As part of the revisions on Hell to Pay, I've had to re-read Heaven Coming Down. I wasn't sure which sibling was older but then I fell back into the story. I'm really pleased with it. I'm going to submit it to a couple of agents this week and get it back out there. It also deserves better treatment than an antique hatbox.

As I ease into this new calendar year, I'm slowly building momentum and moving forward.

Sunday, January 04, 2009

Life and death

It's been a strange sad week with a big moment of euphoria. The contrast between the two moods means I've done little writing and a lot of reflecting.

On Monday I learned that one of my long time patrons from the small rural library died. On Tuesday my friend told us her husband had passed on Boxing Day. That was the same day we made the appointment to have Casey's canine companion put down. Not that the two even remotely compare but grief was unlimited in our house that day.

The next day, Wednesday, another friend of mine was thrilled when she went to the doctor and was pronounced cancer-free. I was over-the-moon thrilled and we celebrated a lot that day.

I felt guilty about it at times. So many people I cared about were devastated by their losses. Other people I know continue to wage a battle against that disease. Our joy seemed callous in the face of all that grief.

Thursday and Friday were solemn around here as we prepared ourselves and Tara for her passing. It's a cruel twist that our non-human companions, those who teach us about unconditional love, live but a few glorious years by our side.

Tara was a good dog.

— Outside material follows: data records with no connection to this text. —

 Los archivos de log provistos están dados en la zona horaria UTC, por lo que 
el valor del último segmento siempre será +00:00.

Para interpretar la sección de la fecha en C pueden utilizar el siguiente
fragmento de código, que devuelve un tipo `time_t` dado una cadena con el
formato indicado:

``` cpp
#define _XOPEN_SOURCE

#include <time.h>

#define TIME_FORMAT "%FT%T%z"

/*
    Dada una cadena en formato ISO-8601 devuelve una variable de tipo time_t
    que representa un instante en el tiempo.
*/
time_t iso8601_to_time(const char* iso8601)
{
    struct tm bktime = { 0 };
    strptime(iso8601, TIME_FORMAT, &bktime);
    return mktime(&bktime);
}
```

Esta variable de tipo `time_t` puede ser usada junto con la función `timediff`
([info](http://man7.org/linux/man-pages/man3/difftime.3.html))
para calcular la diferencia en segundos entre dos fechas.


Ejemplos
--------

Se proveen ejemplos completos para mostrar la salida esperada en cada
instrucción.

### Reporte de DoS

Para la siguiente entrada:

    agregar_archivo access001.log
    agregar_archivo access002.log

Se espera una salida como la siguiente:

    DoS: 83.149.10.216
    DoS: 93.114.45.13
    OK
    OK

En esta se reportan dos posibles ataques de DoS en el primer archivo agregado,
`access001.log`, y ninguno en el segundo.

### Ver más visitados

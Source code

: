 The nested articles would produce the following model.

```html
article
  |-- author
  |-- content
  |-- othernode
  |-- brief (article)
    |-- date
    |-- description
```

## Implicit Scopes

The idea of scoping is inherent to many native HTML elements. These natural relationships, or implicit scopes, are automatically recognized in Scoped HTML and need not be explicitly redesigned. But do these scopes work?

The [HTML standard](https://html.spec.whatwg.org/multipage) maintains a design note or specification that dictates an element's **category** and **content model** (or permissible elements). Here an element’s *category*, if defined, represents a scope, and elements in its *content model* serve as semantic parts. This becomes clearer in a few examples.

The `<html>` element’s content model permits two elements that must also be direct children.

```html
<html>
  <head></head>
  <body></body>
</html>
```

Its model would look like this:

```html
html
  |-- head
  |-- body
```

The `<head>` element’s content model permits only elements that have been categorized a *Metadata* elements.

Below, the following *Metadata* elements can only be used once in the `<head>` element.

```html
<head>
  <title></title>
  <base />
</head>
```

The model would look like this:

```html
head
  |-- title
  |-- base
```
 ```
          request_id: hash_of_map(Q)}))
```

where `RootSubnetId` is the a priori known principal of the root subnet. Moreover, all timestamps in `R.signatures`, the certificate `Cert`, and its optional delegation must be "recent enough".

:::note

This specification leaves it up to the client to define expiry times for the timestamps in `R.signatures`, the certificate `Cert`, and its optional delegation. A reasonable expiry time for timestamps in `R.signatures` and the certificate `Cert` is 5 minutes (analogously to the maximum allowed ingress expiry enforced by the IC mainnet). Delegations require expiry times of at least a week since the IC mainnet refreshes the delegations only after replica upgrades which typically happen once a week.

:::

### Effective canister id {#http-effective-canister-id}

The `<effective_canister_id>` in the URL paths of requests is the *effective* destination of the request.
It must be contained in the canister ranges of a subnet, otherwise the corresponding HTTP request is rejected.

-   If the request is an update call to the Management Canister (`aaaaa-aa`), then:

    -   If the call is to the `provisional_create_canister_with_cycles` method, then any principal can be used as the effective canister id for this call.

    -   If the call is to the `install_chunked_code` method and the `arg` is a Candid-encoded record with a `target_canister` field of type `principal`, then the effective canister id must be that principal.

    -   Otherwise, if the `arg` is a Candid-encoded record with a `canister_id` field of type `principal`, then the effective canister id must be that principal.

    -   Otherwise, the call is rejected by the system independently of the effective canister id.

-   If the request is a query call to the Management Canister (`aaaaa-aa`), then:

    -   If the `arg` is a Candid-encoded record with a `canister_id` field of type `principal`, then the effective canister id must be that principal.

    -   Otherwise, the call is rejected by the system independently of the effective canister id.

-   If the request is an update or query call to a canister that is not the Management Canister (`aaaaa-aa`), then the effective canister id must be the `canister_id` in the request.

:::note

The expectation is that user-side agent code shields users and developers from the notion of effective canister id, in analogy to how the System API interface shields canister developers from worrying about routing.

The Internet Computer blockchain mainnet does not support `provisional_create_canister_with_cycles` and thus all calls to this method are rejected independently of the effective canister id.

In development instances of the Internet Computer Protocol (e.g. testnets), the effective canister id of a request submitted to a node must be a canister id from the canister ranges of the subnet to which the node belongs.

A smart dog who was loyal and dedicated to my parents. A dog who protected my mom and heeded my father's command to keep the house free of space invaders. It was his only real demand of her and to my knowledge we never once had an alien choose our home as an intergalactic B&B. She did her job well.

A dog reminded me that life, no matter how short or long, is to be lived to its fullest. That we are here to share ourselves with others, to protect and guard and love those we hold dear.

I know my friends mourn the loss of their husbands. I know they had wonderful lives together full of joy and sorrow throughout the years. I know a dog's life doesn't compare to theirs. I do know that my one friend has many years ahead of her to share with those she loves. And those she hasn't met yet.

Her joy in no way diminishes everyone else's sorrow. In a way it highlights the losses. She is well aware of not only how fortunate she is, but of the opportunities that lie within her grasp. I'm not sure who said it but, "A life worth living is worth living well."

The lives we mourn were well-lived. The rest of us should do the same.